(Saved data entries)
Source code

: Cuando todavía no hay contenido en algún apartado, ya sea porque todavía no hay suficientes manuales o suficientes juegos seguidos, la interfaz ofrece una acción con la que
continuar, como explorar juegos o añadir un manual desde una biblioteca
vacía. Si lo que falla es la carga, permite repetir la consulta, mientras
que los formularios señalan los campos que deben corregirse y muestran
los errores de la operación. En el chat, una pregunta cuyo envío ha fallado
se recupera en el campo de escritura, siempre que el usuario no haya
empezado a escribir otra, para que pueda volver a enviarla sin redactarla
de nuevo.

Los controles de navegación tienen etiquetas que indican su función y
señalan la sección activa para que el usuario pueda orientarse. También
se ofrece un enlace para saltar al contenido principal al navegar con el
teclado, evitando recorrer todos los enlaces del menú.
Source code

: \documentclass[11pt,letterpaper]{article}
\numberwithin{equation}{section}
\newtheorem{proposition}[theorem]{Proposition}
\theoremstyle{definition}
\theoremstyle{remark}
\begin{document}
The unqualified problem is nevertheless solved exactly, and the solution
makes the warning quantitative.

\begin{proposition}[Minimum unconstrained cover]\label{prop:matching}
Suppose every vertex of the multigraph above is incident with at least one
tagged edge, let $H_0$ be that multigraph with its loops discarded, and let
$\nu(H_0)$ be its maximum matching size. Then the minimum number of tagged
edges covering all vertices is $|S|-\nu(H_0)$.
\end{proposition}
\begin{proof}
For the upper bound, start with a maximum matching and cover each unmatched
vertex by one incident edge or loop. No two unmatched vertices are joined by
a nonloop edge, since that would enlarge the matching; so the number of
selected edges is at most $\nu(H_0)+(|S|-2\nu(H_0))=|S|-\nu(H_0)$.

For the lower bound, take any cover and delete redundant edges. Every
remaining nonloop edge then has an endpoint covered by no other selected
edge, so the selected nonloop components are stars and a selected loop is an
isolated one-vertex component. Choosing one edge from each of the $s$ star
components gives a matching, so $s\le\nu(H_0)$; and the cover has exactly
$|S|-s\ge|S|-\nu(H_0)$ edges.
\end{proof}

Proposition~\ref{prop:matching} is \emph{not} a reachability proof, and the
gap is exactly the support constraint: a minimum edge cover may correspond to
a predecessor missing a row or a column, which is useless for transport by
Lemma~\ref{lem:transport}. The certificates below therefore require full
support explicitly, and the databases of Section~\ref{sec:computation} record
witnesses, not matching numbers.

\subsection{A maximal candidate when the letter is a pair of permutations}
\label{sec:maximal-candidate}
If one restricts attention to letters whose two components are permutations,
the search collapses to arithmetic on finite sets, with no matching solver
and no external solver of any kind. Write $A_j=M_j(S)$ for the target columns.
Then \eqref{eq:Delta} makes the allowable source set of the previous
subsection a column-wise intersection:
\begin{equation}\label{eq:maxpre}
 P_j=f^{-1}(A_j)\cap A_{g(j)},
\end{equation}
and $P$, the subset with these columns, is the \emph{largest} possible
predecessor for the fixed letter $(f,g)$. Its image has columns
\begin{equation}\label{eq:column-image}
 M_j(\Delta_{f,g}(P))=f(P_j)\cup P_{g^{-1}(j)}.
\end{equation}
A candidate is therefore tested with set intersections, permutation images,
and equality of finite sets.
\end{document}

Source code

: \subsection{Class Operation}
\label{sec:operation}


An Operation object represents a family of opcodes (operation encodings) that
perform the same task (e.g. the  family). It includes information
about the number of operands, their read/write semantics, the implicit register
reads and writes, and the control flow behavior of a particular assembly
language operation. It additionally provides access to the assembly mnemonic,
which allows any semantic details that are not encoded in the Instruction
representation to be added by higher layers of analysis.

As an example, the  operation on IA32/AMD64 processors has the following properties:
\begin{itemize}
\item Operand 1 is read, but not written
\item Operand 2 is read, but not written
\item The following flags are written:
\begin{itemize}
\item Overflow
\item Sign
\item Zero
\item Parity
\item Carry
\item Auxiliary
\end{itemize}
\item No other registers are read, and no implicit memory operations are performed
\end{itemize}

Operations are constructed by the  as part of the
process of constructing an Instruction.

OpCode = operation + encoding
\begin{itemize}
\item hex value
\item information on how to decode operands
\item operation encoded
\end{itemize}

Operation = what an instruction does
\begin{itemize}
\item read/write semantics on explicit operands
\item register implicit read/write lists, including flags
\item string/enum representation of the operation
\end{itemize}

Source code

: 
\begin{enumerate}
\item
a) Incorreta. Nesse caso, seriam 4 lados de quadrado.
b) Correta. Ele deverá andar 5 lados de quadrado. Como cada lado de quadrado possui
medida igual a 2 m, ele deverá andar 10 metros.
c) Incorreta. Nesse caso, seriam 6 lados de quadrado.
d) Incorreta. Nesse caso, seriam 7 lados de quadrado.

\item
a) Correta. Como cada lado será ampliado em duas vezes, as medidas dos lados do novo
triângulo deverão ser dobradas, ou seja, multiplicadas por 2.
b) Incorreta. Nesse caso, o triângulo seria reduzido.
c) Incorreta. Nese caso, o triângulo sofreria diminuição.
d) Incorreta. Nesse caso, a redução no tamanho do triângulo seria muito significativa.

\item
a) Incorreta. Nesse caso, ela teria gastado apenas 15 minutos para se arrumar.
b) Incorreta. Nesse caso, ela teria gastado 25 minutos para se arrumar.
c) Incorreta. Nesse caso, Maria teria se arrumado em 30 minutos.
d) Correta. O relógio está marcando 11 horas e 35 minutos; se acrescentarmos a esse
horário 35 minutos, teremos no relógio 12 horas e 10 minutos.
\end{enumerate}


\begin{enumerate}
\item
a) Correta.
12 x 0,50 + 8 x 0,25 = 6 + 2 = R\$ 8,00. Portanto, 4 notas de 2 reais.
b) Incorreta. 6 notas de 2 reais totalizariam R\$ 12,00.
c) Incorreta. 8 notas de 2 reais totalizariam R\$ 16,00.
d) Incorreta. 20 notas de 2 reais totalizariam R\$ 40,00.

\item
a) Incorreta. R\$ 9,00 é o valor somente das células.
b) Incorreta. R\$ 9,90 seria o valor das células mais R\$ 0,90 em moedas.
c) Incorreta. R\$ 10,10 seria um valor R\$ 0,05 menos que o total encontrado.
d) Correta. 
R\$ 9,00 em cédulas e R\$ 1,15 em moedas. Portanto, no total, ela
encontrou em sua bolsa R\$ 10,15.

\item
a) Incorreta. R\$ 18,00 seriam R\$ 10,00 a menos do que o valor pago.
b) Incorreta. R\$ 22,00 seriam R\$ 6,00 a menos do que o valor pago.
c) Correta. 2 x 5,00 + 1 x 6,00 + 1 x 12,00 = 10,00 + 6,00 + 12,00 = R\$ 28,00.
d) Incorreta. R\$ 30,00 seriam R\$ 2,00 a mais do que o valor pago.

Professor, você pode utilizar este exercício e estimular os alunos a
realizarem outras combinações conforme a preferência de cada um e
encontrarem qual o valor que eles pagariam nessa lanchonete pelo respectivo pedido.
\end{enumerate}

**YOUR GOAL**
Filter the preceding entries down to the lines with "vertices".

**RESPONSE BOX**
edges covering all vertices is $|S|-\nu(H_0)$.
vertex by one incident edge or loop. No two unmatched vertices are joined by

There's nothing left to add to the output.